Pour les raisons qui viennent d’être évoquées, le marché du travail et le marché des placements des particuliers et de leurs associations non commerciales sont élémentaires (initiaux peut-on aussi dire). Une politique économique ne vise vraiment le plein-emploi et l’augmentation du pouvoir d’achat du revenu par habitant que si elle repose sur une théorisation exacte d’une part de la rémunération des placements en financement permanent d’entreprise (capital), d’autre part de la rémunération du travail, enfin de la rémunération des placements en livrets et autres crédits.

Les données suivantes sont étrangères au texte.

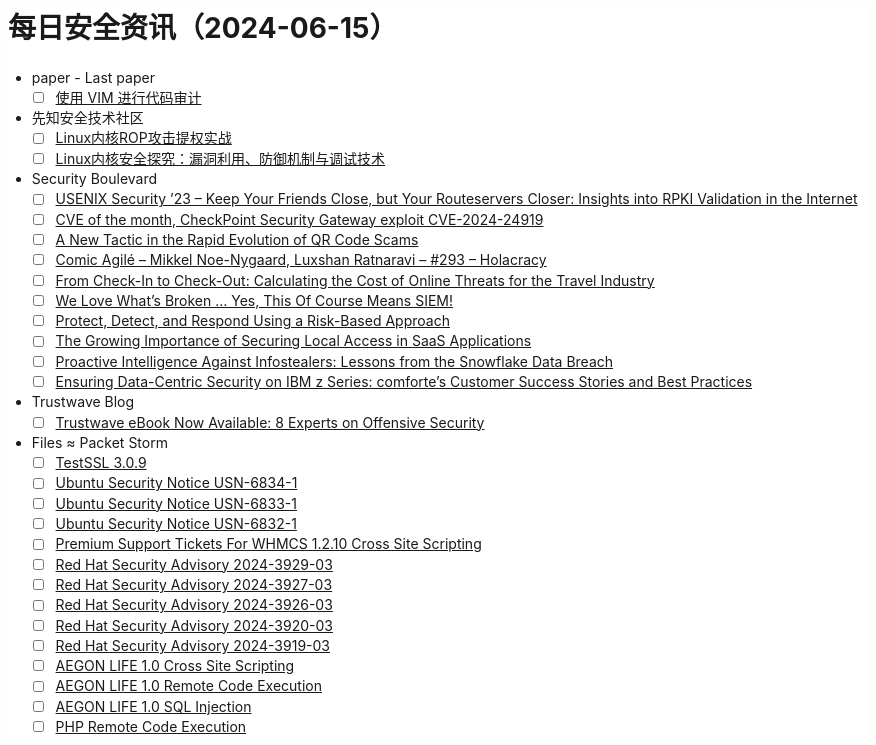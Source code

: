 # 每日安全资讯（2024-06-15）

- paper - Last paper
  - [ ] [使用 VIM 进行代码审计](https://paper.seebug.org/3180/)
- 先知安全技术社区
  - [ ] [Linux内核ROP攻击提权实战](https://xz.aliyun.com/t/14836)
  - [ ] [Linux内核安全探究：漏洞利用、防御机制与调试技术](https://xz.aliyun.com/t/14835)
- Security Boulevard
  - [ ] [USENIX Security ’23 – Keep Your Friends Close, but Your Routeservers Closer: Insights into RPKI Validation in the Internet](https://securityboulevard.com/2024/06/usenix-security-23-keep-your-friends-close-but-your-routeservers-closer-insights-into-rpki-validation-in-the-internet/)
  - [ ] [CVE of the month, CheckPoint Security Gateway exploit CVE-2024-24919](https://securityboulevard.com/2024/06/cve-of-the-month-checkpoint-security-gateway-exploit-cve-2024-24919/)
  - [ ] [A New Tactic in the Rapid Evolution of QR Code Scams](https://securityboulevard.com/2024/06/a-new-tactic-in-the-rapid-evolution-of-qr-code-scams/)
  - [ ] [Comic Agilé – Mikkel Noe-Nygaard, Luxshan Ratnaravi – #293 – Holacracy](https://securityboulevard.com/2024/06/comic-agile-mikkel-noe-nygaard-luxshan-ratnaravi-293-holacracy/)
  - [ ] [From Check-In to Check-Out: Calculating the Cost of Online Threats for the Travel Industry](https://securityboulevard.com/2024/06/from-check-in-to-check-out-calculating-the-cost-of-online-threats-for-the-travel-industry/)
  - [ ] [We Love What’s Broken … Yes, This Of Course Means SIEM!](https://securityboulevard.com/2024/06/we-love-whats-broken-yes-this-of-course-means-siem/)
  - [ ] [Protect, Detect, and Respond Using a Risk-Based Approach](https://securityboulevard.com/2024/06/protect-detect-and-respond-using-a-risk-based-approach/)
  - [ ] [The Growing Importance of Securing Local Access in SaaS Applications](https://securityboulevard.com/2024/06/the-growing-importance-of-securing-local-access-in-saas-applications/)
  - [ ] [Proactive Intelligence Against Infostealers: Lessons from the Snowflake Data Breach](https://securityboulevard.com/2024/06/proactive-intelligence-against-infostealers-lessons-from-the-snowflake-data-breach/)
  - [ ] [Ensuring Data-Centric Security on IBM z Series: comforte’s Customer Success Stories and Best Practices](https://securityboulevard.com/2024/06/ensuring-data-centric-security-on-ibm-z-series-comfortes-customer-success-stories-and-best-practices/)
- Trustwave Blog
  - [ ] [Trustwave eBook Now Available: 8 Experts on Offensive Security](https://www.trustwave.com/en-us/resources/blogs/trustwave-blog/trustwave-ebook-now-available-8-experts-on-offensive-security/)
- Files ≈ Packet Storm
  - [ ] [TestSSL 3.0.9](https://packetstormsecurity.com/files/179098/testssl.sh-3.0.9.tar.gz)
  - [ ] [Ubuntu Security Notice USN-6834-1](https://packetstormsecurity.com/files/179097/USN-6834-1.txt)
  - [ ] [Ubuntu Security Notice USN-6833-1](https://packetstormsecurity.com/files/179096/USN-6833-1.txt)
  - [ ] [Ubuntu Security Notice USN-6832-1](https://packetstormsecurity.com/files/179095/USN-6832-1.txt)
  - [ ] [Premium Support Tickets For WHMCS 1.2.10 Cross Site Scripting](https://packetstormsecurity.com/files/179094/pstwhmcs1210-xss.txt)
  - [ ] [Red Hat Security Advisory 2024-3929-03](https://packetstormsecurity.com/files/179093/RHSA-2024-3929-03.txt)
  - [ ] [Red Hat Security Advisory 2024-3927-03](https://packetstormsecurity.com/files/179092/RHSA-2024-3927-03.txt)
  - [ ] [Red Hat Security Advisory 2024-3926-03](https://packetstormsecurity.com/files/179091/RHSA-2024-3926-03.txt)
  - [ ] [Red Hat Security Advisory 2024-3920-03](https://packetstormsecurity.com/files/179090/RHSA-2024-3920-03.txt)
  - [ ] [Red Hat Security Advisory 2024-3919-03](https://packetstormsecurity.com/files/179089/RHSA-2024-3919-03.txt)
  - [ ] [AEGON LIFE 1.0 Cross Site Scripting](https://packetstormsecurity.com/files/179088/aegonlife10-xss.txt)
  - [ ] [AEGON LIFE 1.0 Remote Code Execution](https://packetstormsecurity.com/files/179087/aegonlife10-exec.txt)
  - [ ] [AEGON LIFE 1.0 SQL Injection](https://packetstormsecurity.com/files/179086/aegonlife10-sql.txt)
  - [ ] [PHP Remote Code Execution](https://packetstormsecurity.com/files/179085/php83-exec.txt)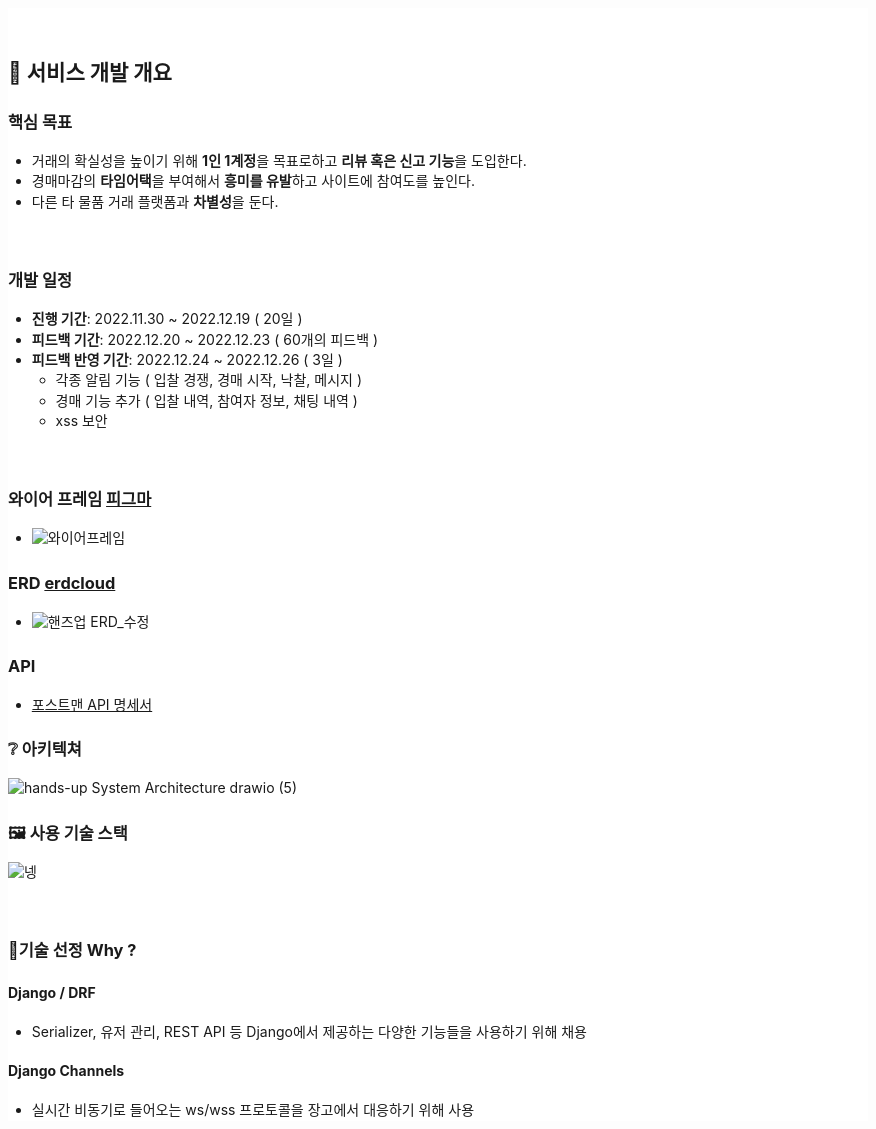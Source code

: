 </br>

## 📆 서비스 개발 개요
### 핵심 목표
- 거래의 확실성을 높이기 위해 **1인 1계정**을 목표로하고 **리뷰 혹은 신고 기능**을 도입한다.
- 경매마감의 **타임어택**을 부여해서 **흥미를 유발**하고 사이트에 참여도를 높인다.
- 다른 타 물품 거래 플랫폼과 **차별성**을 둔다.
<br>  

### 개발 일정

- **진행 기간**: 2022.11.30 ~ 2022.12.19 ( 20일 )
- **피드백 기간**: 2022.12.20 ~ 2022.12.23 ( 60개의 피드백 )
- **피드백 반영 기간**: 2022.12.24 ~ 2022.12.26 ( 3일 )
  - 각종 알림 기능 ( 입찰 경쟁, 경매 시작, 낙찰, 메시지 )
  - 경매 기능 추가 ( 입찰 내역, 참여자 정보, 채팅 내역 )
  - xss 보안

<br>

### 와이어 프레임 [피그마](https://www.figma.com/file/k5S8VNoKajdBtdoggsQdXM/Untitled?node-id=0%3A1&t=QGv46Djbv9E2XcNU-0)
- <img width="892" alt="와이어프레임" src="https://user-images.githubusercontent.com/113074274/209910735-74cb30cd-7fb8-4b52-9242-518c617bdc0f.png">
### ERD [erdcloud](https://www.erdcloud.com/d/HMtLigWgyPxSMAx55)
- ![핸즈업 ERD_수정](https://user-images.githubusercontent.com/113074274/209910897-5133e4ec-1289-4d24-b774-f2bf8b4e03b8.png)
### API
- [포스트맨 API 명세서](https://documenter.getpostman.com/view/24047799/2s8Z6vaaoD#2e63975f-b955-487a-9904-e93c3b0e8ef7)

### :grey_question: 아키텍쳐
 ![hands-up System Architecture drawio (5)](https://user-images.githubusercontent.com/113076031/209558990-1cd4a69f-10d0-43e4-b13b-6a179012ed0d.png)

### 🖼 사용 기술 스택
  ![넹](https://user-images.githubusercontent.com/113076031/209619133-3e7e44d3-8d2a-4c74-8820-0f11a4f49221.png)

  

<br>

### :hammer:기술 선정 Why ?
 
#### Django / DRF
- Serializer, 유저 관리, REST API 등 Django에서 제공하는 다양한 기능들을 사용하기 위해 채용

#### Django Channels
- 실시간 비동기로 들어오는 ws/wss 프로토콜을 장고에서 대응하기 위해 사용
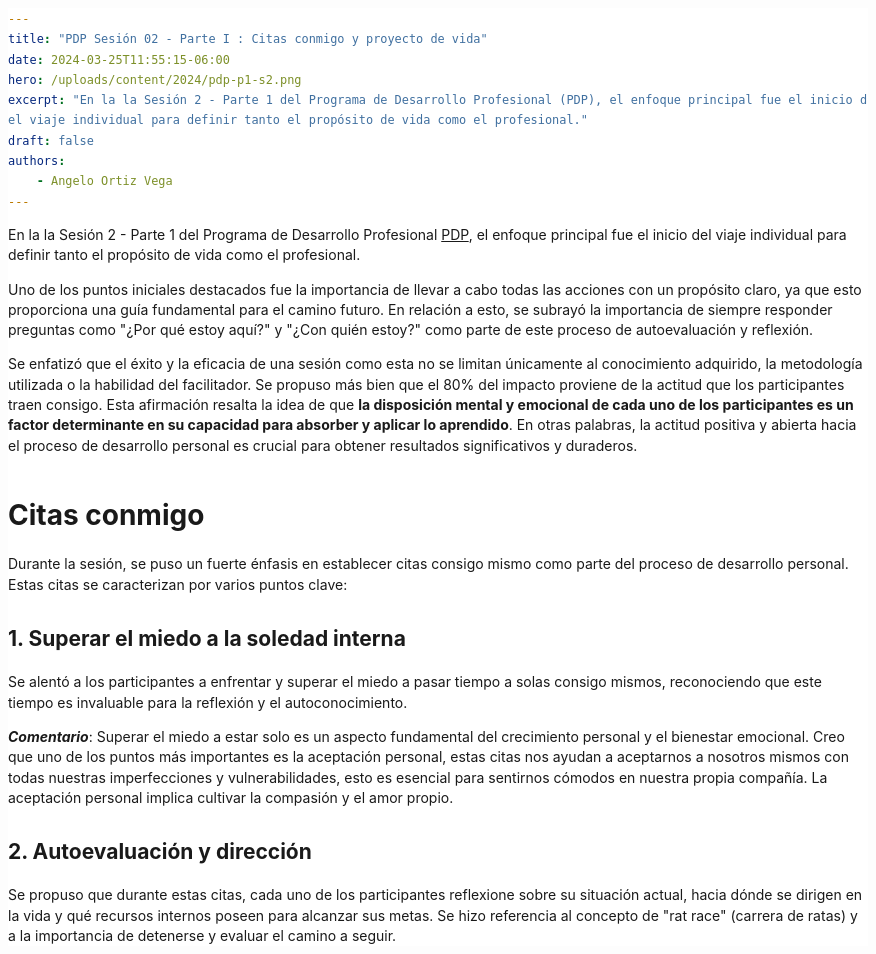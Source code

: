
 ```yaml
---
title: "PDP Sesión 02 - Parte I : Citas conmigo y proyecto de vida"
date: 2024-03-25T11:55:15-06:00
hero: /uploads/content/2024/pdp-p1-s2.png
excerpt: "En la la Sesión 2 - Parte 1 del Programa de Desarrollo Profesional (PDP), el enfoque principal fue el inicio del viaje individual para definir tanto el propósito de vida como el profesional."
draft: false
authors:
    - Angelo Ortiz Vega
---
```


En la la Sesión 2 - Parte 1 del Programa de Desarrollo Profesional [PDP](https://cumiravalles.org/programas-academicos-y-sociales/), el enfoque principal fue el inicio del viaje individual para definir tanto el propósito de vida como el profesional. 


Uno de los puntos iniciales destacados fue la importancia de llevar a cabo todas las acciones con un propósito claro, ya que esto proporciona una guía fundamental para el camino futuro. En relación a esto, se subrayó la importancia de siempre responder preguntas como "¿Por qué estoy aquí?" y "¿Con quién estoy?" como parte de este proceso de autoevaluación y reflexión.

Se enfatizó que el éxito y la eficacia de una sesión como esta no se limitan únicamente al conocimiento adquirido, la metodología utilizada o la habilidad del facilitador. Se propuso más bien que el 80% del impacto proviene de la actitud que los participantes traen consigo. Esta afirmación resalta la idea de que **la disposición mental y emocional de cada uno de los participantes es un factor determinante en su capacidad para absorber y aplicar lo aprendido**. En otras palabras, la actitud positiva y abierta hacia el proceso de desarrollo personal es crucial para obtener resultados significativos y duraderos.

# Citas conmigo 

Durante la sesión, se puso un fuerte énfasis en establecer citas consigo mismo como parte del proceso de desarrollo personal. Estas citas se caracterizan por varios puntos clave:

## 1. **Superar el miedo a la soledad interna**

Se alentó a los participantes a enfrentar y superar el miedo a pasar tiempo a solas consigo mismos, reconociendo que este tiempo es invaluable para la reflexión y el autoconocimiento.


_**Comentario**_: Superar el miedo a estar solo es un aspecto fundamental del crecimiento personal y el bienestar emocional. Creo que uno de los puntos más importantes es la aceptación personal, estas citas nos ayudan a aceptarnos a nosotros mismos con todas nuestras imperfecciones y vulnerabilidades, esto es esencial para sentirnos cómodos en nuestra propia compañía. La aceptación personal implica cultivar la compasión y el amor propio.


## 2. **Autoevaluación y dirección**

Se propuso que durante estas citas, cada uno de los participantes reflexione sobre su situación actual, hacia dónde se dirigen en la vida y qué recursos internos poseen para alcanzar sus metas. Se hizo referencia al concepto de "rat race" (carrera de ratas) y a la importancia de detenerse y evaluar el camino a seguir.
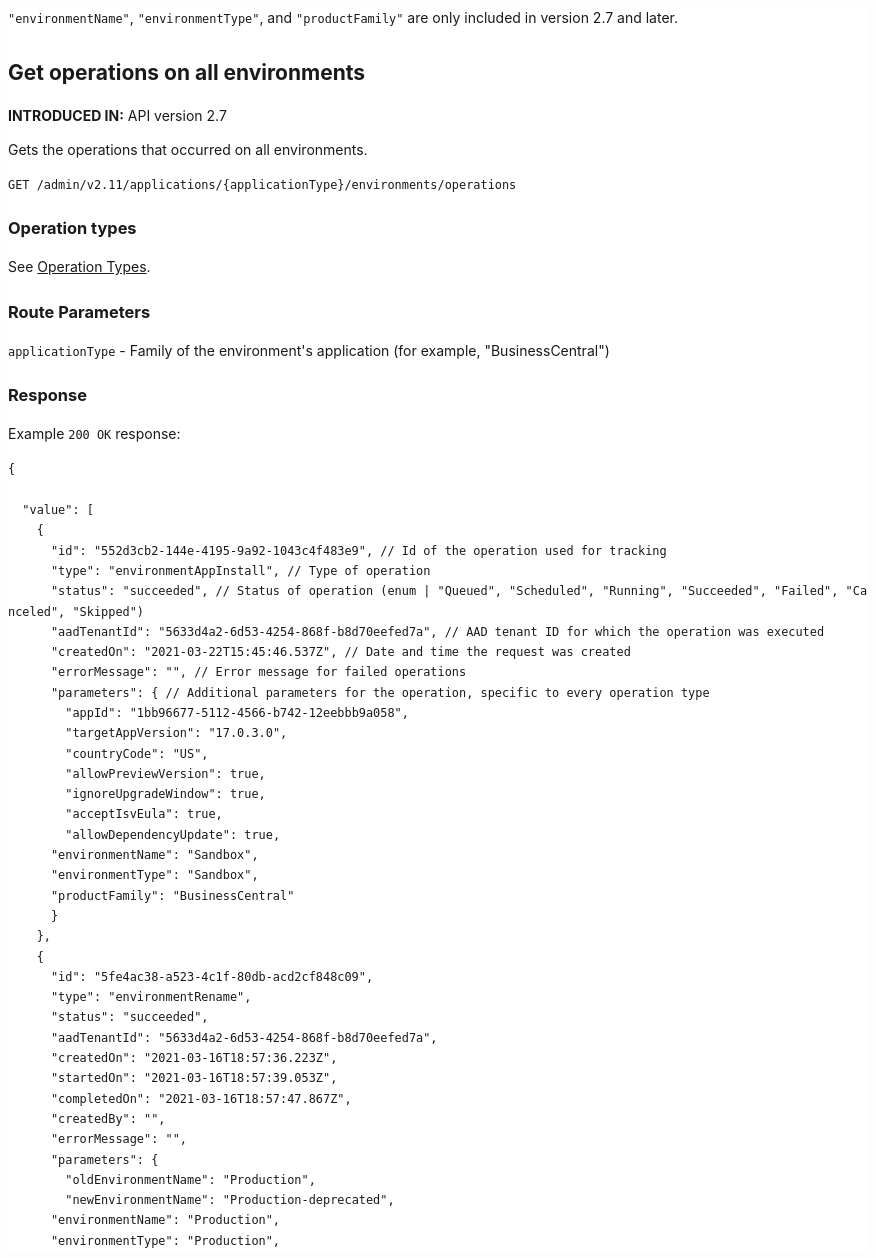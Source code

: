`"environmentName"`, `"environmentType"`, and `"productFamily"` are only included in version 2.7 and later.
 
## Get operations on all environments

**INTRODUCED IN:** API version 2.7

Gets the operations that occurred on all environments.

```
GET /admin/v2.11/applications/{applicationType}/environments/operations 
```

### Operation types

See [Operation Types](#operation-types).

### Route Parameters

`applicationType` - Family of the environment's application (for example, "BusinessCentral")

### Response

Example `200 OK` response:

```
{ 

  "value": [ 
    { 
      "id": "552d3cb2-144e-4195-9a92-1043c4f483e9", // Id of the operation used for tracking
      "type": "environmentAppInstall", // Type of operation 
      "status": "succeeded", // Status of operation (enum | "Queued", "Scheduled", "Running", "Succeeded", "Failed", "Canceled", "Skipped") 
      "aadTenantId": "5633d4a2-6d53-4254-868f-b8d70eefed7a", // AAD tenant ID for which the operation was executed 
      "createdOn": "2021-03-22T15:45:46.537Z", // Date and time the request was created 
      "errorMessage": "", // Error message for failed operations 
      "parameters": { // Additional parameters for the operation, specific to every operation type 
        "appId": "1bb96677-5112-4566-b742-12eebbb9a058", 
        "targetAppVersion": "17.0.3.0", 
        "countryCode": "US", 
        "allowPreviewVersion": true, 
        "ignoreUpgradeWindow": true, 
        "acceptIsvEula": true, 
        "allowDependencyUpdate": true,
      "environmentName": "Sandbox",
      "environmentType": "Sandbox",
      "productFamily": "BusinessCentral" 
      } 
    }, 
    { 
      "id": "5fe4ac38-a523-4c1f-80db-acd2cf848c09", 
      "type": "environmentRename", 
      "status": "succeeded", 
      "aadTenantId": "5633d4a2-6d53-4254-868f-b8d70eefed7a", 
      "createdOn": "2021-03-16T18:57:36.223Z", 
      "startedOn": "2021-03-16T18:57:39.053Z", 
      "completedOn": "2021-03-16T18:57:47.867Z", 
      "createdBy": "", 
      "errorMessage": "", 
      "parameters": { 
        "oldEnvironmentName": "Production", 
        "newEnvironmentName": "Production-deprecated",
      "environmentName": "Production",
      "environmentType": "Production",
```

Pour aussi incroyable que cela puisse paraître, il n’est pas sûr du tout que ce qu’il y a de plus exact et important sur ces trois rémunérations soit couramment enseigné et volontairement pratiqué. Les traitements sociaux du chômage, les modalités d’administration des taux d’intérêt des livrets d’épargne, les imbroglios d’une fiscalité qui ne sait plus où donner de la tête sont autant d’aveux de recours à des expédients. Les théorisations sophistiquées qui concluent à la double inéluctabilité du manque d’emplois et de bas salaires en peau de chagrin ne sont pas plus fiables que leurs répliques de coin de comptoir électoral et syndical. Dans ces conditions, on ne peut que s’attendre à ce que les prétentions curatives de l’économie politique objective soient accueillies avec beaucoup de scepticisme. Cette médecine n’en reste pas moins à évaluer avec rigueur.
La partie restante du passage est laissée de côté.